* _Task statement_: Find every line below where the string "similarity" shows up, and copy those lines.

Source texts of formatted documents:
▬▬▬▬▬▬
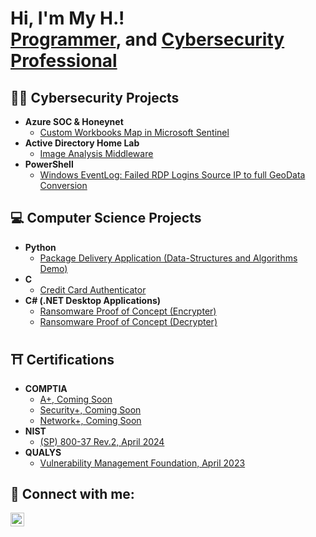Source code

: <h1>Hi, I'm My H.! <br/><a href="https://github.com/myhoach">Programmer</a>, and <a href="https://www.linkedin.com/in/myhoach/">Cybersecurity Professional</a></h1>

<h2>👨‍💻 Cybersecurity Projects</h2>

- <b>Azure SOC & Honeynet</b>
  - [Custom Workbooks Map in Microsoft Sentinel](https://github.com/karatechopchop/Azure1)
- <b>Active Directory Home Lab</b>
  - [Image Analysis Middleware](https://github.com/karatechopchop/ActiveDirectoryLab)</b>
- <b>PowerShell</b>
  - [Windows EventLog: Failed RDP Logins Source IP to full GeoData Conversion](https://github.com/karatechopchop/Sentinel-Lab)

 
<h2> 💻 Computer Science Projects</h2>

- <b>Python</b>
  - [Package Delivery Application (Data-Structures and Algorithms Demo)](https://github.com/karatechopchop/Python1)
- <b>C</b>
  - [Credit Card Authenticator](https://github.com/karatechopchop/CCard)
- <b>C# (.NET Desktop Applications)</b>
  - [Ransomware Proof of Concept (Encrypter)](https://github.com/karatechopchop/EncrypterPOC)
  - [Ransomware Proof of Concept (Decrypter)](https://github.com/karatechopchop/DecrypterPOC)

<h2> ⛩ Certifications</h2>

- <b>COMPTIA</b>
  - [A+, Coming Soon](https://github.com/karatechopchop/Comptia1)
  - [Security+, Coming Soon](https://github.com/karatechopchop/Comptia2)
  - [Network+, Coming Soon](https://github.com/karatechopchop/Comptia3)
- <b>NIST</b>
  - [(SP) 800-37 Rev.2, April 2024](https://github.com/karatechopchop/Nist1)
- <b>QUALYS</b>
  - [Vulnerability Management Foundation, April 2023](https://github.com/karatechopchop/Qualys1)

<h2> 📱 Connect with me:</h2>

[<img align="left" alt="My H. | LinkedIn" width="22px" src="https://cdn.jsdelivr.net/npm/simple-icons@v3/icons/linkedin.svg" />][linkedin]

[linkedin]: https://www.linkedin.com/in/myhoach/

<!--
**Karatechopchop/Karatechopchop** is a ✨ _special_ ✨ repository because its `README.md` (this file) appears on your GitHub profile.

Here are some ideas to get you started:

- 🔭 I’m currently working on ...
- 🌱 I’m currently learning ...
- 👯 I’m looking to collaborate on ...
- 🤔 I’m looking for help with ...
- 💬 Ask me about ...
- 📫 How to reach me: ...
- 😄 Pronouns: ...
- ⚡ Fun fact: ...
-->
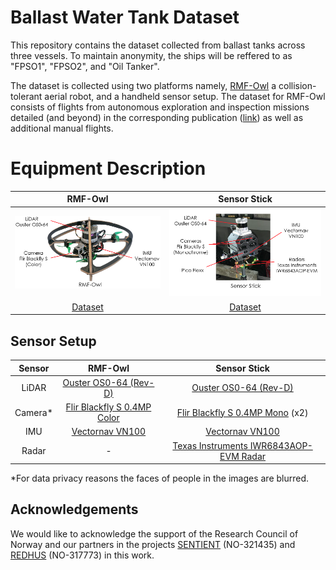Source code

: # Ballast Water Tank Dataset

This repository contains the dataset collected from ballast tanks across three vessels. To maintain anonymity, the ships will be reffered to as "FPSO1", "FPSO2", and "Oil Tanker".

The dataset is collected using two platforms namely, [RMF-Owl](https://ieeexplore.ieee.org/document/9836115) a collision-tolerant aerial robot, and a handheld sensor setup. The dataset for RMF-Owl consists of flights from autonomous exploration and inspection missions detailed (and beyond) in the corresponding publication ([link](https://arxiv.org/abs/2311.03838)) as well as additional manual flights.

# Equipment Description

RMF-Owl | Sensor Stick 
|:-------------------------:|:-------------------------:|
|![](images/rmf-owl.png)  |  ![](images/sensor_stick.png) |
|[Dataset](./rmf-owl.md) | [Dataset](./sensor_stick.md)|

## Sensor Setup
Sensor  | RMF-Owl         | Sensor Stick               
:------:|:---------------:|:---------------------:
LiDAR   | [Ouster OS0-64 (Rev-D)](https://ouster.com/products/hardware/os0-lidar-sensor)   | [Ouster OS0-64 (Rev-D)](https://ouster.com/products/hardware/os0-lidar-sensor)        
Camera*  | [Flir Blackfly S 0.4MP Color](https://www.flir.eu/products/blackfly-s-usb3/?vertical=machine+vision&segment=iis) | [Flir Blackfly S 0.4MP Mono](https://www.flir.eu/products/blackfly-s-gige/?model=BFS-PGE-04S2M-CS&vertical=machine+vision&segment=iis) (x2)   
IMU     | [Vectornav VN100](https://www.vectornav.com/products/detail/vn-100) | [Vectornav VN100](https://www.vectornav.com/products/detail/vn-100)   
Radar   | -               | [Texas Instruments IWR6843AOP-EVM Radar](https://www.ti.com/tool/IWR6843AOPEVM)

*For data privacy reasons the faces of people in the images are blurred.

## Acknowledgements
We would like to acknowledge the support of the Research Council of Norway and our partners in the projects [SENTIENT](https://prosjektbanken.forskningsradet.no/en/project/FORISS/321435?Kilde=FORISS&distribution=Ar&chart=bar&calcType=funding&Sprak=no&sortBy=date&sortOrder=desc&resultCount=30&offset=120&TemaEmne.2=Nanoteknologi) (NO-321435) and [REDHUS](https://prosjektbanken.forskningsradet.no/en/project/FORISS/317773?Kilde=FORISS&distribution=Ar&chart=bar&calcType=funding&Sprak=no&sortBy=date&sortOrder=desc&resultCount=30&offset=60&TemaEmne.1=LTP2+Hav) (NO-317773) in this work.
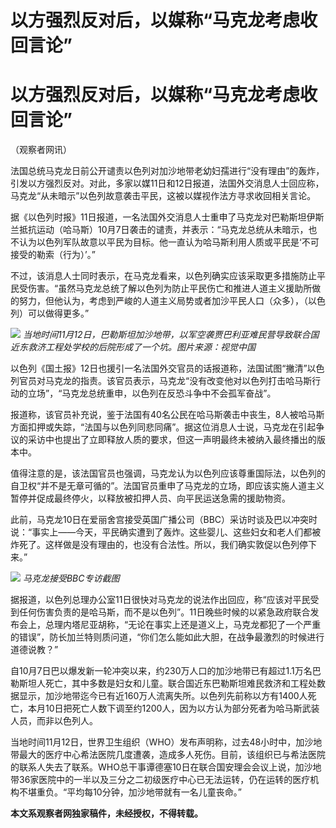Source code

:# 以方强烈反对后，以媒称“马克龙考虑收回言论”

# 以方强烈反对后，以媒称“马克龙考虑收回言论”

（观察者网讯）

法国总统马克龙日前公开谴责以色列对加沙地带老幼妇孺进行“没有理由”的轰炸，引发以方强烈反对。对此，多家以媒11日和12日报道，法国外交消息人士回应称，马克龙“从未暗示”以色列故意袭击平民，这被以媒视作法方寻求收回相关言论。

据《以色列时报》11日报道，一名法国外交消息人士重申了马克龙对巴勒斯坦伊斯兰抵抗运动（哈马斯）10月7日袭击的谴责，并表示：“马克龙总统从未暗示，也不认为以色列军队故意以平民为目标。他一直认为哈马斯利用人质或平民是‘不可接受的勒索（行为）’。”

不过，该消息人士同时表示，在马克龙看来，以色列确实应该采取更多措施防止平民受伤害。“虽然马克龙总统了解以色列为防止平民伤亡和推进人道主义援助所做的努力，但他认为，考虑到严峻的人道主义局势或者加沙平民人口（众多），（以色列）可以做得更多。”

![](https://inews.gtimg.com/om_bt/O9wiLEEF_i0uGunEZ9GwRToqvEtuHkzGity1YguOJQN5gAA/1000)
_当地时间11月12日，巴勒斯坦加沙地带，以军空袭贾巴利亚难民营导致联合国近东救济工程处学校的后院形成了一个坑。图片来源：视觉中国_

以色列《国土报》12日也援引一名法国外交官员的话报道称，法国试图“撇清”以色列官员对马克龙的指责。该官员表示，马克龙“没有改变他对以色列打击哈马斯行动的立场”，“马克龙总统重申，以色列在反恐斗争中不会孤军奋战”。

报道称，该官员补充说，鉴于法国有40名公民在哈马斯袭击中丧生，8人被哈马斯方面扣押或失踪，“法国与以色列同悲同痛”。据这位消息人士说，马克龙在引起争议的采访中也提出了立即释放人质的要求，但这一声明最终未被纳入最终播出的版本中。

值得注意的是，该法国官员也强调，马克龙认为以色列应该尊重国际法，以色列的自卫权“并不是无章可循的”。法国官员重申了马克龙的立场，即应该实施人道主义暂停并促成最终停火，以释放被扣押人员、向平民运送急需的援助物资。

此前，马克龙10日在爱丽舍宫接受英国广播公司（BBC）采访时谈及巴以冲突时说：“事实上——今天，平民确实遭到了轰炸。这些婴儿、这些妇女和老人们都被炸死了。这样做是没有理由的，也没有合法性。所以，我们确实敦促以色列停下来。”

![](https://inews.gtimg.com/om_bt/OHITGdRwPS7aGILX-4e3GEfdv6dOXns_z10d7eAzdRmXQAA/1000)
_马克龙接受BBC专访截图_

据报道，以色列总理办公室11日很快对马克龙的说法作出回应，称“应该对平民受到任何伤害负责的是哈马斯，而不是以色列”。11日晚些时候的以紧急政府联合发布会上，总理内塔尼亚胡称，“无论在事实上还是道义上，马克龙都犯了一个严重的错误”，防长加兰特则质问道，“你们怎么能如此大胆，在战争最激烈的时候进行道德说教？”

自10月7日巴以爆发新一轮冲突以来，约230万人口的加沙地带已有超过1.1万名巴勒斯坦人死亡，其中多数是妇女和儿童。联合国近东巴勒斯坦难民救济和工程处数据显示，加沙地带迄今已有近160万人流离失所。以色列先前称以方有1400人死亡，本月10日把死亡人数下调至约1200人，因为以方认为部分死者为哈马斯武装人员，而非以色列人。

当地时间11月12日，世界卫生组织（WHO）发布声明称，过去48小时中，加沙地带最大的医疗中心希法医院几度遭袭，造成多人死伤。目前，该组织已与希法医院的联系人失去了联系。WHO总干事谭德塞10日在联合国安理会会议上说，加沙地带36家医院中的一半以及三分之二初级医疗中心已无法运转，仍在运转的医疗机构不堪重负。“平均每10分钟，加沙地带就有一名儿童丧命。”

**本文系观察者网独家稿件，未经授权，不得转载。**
▬▬▬▬▬▬
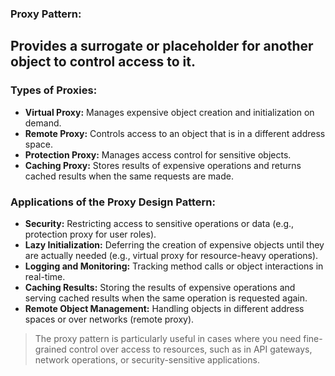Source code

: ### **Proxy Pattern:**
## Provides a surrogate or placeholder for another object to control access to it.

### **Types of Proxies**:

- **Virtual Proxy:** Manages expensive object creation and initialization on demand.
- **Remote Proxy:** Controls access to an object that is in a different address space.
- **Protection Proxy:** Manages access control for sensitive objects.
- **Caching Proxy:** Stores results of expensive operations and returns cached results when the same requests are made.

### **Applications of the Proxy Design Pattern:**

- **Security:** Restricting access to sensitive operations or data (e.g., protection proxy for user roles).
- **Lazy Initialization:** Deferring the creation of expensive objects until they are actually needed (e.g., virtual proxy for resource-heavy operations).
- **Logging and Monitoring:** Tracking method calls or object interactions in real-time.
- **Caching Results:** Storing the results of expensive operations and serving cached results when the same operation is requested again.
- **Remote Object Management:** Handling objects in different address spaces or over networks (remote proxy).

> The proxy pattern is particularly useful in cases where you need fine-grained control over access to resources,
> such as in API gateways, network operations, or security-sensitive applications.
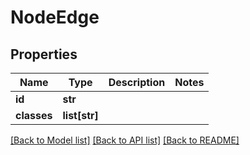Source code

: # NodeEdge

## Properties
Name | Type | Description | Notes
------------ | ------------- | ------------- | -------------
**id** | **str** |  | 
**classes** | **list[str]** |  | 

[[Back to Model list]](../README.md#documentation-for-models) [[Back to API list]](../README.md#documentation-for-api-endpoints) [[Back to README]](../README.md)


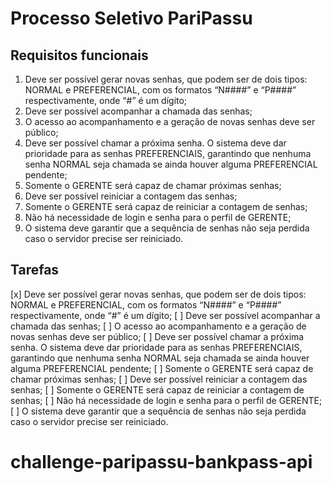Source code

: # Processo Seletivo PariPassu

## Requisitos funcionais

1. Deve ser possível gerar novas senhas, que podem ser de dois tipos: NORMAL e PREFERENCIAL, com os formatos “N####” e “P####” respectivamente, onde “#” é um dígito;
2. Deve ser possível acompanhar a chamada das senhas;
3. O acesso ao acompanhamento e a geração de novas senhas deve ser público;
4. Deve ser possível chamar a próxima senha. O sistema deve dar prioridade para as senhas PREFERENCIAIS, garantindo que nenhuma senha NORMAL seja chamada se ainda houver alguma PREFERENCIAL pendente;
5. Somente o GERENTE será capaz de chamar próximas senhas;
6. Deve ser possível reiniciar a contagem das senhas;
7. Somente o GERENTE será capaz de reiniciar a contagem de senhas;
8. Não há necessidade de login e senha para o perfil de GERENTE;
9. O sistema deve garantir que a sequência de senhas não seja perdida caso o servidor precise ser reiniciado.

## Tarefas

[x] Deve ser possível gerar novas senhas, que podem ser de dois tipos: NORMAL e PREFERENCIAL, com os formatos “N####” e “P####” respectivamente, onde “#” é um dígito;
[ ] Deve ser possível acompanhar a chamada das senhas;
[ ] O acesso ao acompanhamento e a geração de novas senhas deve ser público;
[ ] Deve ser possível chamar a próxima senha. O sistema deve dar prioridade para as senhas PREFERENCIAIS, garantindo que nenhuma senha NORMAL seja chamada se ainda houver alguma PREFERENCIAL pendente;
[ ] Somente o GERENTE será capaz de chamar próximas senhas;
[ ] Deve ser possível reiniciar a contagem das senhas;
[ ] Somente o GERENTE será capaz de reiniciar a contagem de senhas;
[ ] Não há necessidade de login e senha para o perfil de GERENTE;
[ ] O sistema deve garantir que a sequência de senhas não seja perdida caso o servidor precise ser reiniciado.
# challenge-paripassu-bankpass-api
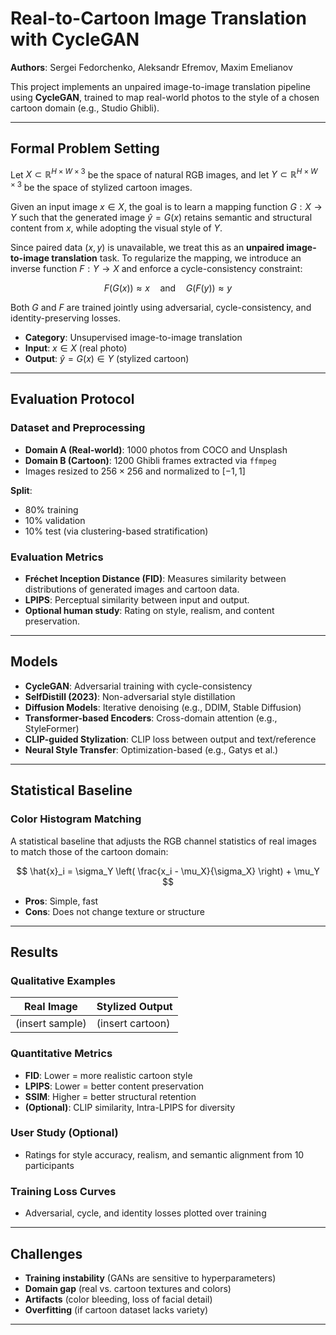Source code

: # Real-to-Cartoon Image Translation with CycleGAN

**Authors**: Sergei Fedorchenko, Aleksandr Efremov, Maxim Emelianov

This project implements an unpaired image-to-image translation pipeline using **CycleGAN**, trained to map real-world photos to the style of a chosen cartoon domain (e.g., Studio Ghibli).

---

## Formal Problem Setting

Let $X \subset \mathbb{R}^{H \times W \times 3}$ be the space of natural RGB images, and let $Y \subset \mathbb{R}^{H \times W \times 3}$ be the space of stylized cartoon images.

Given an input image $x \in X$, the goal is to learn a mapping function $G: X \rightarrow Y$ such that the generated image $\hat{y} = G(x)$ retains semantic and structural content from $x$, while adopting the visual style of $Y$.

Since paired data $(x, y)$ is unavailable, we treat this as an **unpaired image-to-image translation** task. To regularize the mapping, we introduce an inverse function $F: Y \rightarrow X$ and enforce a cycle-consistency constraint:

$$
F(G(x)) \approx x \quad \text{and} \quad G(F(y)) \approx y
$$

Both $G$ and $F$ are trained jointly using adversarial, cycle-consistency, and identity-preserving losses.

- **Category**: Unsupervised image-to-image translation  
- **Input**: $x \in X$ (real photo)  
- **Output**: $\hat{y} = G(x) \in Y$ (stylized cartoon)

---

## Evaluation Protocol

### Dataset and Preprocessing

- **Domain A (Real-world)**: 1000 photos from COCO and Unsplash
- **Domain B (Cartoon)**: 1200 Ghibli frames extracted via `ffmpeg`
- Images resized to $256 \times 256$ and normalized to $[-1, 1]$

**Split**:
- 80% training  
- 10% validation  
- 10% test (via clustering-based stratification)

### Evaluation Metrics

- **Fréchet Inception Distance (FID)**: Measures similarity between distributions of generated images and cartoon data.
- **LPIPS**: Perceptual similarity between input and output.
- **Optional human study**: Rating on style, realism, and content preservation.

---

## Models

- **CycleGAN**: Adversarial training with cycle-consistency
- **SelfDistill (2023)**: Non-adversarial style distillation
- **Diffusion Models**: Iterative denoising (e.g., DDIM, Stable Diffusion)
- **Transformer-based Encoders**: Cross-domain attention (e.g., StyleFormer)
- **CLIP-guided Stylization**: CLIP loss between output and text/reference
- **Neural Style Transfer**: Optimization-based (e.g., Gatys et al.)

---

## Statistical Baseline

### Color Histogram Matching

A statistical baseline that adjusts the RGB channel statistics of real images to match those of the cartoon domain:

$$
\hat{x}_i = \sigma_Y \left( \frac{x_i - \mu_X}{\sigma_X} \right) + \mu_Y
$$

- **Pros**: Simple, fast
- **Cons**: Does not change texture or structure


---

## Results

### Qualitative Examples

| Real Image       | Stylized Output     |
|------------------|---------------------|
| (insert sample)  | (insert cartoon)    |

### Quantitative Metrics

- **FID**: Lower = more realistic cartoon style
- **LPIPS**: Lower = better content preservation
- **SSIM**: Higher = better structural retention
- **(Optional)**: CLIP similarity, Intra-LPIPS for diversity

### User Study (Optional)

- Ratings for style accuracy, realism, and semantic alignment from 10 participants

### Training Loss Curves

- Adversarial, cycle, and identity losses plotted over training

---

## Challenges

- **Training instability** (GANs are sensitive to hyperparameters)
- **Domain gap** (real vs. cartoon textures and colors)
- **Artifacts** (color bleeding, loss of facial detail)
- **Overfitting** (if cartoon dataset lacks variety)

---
▬▬▬▬▬▬
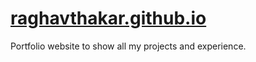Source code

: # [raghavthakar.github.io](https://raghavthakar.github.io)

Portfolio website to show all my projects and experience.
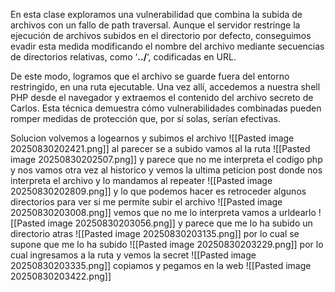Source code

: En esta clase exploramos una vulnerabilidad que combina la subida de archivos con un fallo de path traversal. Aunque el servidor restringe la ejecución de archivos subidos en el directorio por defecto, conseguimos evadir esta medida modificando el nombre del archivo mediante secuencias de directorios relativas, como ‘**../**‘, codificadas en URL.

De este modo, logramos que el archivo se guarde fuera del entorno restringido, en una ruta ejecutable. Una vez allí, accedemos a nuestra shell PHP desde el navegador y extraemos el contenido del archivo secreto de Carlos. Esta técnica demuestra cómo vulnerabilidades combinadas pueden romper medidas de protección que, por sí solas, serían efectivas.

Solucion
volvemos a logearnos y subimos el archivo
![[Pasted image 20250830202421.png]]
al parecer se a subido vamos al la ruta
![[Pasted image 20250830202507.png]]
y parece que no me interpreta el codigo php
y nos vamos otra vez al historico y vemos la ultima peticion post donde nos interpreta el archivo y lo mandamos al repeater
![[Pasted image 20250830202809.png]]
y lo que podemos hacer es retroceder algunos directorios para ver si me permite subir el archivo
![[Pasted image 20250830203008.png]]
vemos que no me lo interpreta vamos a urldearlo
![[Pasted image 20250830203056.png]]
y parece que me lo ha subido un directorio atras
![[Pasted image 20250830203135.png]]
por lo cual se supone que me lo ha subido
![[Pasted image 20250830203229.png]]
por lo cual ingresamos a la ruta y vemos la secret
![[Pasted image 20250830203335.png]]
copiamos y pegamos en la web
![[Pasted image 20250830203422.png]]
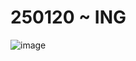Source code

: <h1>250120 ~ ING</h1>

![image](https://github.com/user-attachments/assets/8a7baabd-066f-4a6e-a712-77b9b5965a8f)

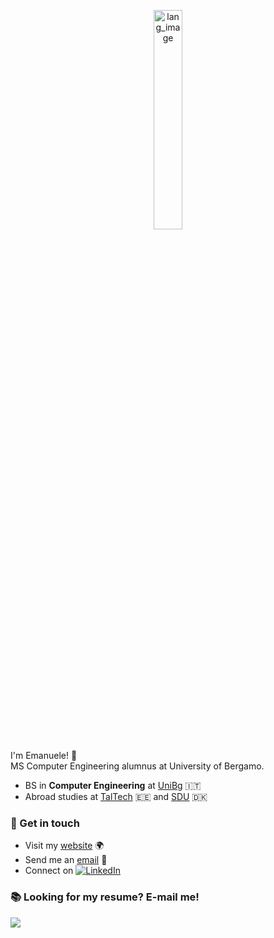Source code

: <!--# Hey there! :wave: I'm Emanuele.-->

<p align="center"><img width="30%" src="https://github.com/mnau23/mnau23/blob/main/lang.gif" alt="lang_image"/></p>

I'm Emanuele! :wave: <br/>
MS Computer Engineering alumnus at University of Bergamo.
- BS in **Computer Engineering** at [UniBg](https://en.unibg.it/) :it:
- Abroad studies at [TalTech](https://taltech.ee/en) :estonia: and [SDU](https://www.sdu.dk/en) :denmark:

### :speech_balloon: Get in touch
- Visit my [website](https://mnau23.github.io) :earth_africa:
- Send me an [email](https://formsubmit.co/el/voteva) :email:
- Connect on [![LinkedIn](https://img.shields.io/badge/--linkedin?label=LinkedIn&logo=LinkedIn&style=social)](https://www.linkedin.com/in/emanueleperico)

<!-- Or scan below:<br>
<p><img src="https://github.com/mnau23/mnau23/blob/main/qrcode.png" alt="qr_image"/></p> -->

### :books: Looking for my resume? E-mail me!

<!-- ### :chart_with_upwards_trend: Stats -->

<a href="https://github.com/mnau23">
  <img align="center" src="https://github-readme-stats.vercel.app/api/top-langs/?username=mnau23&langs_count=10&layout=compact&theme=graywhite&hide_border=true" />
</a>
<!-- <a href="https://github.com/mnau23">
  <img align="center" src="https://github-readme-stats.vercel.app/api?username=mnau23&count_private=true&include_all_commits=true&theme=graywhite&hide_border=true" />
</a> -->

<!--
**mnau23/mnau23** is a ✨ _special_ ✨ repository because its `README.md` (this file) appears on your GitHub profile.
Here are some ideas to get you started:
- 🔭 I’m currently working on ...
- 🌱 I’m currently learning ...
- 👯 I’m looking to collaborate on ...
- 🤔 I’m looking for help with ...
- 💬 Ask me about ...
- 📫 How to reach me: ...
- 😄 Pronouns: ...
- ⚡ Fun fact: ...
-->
▬▬▬▬▬▬
* _Response for this exercise_:
- **Fréchet Inception Distance (FID)**: Measures similarity between distributions of generated images and cartoon data.
- **LPIPS**: Perceptual similarity between input and output.
- **(Optional)**: CLIP similarity, Intra-LPIPS for diversity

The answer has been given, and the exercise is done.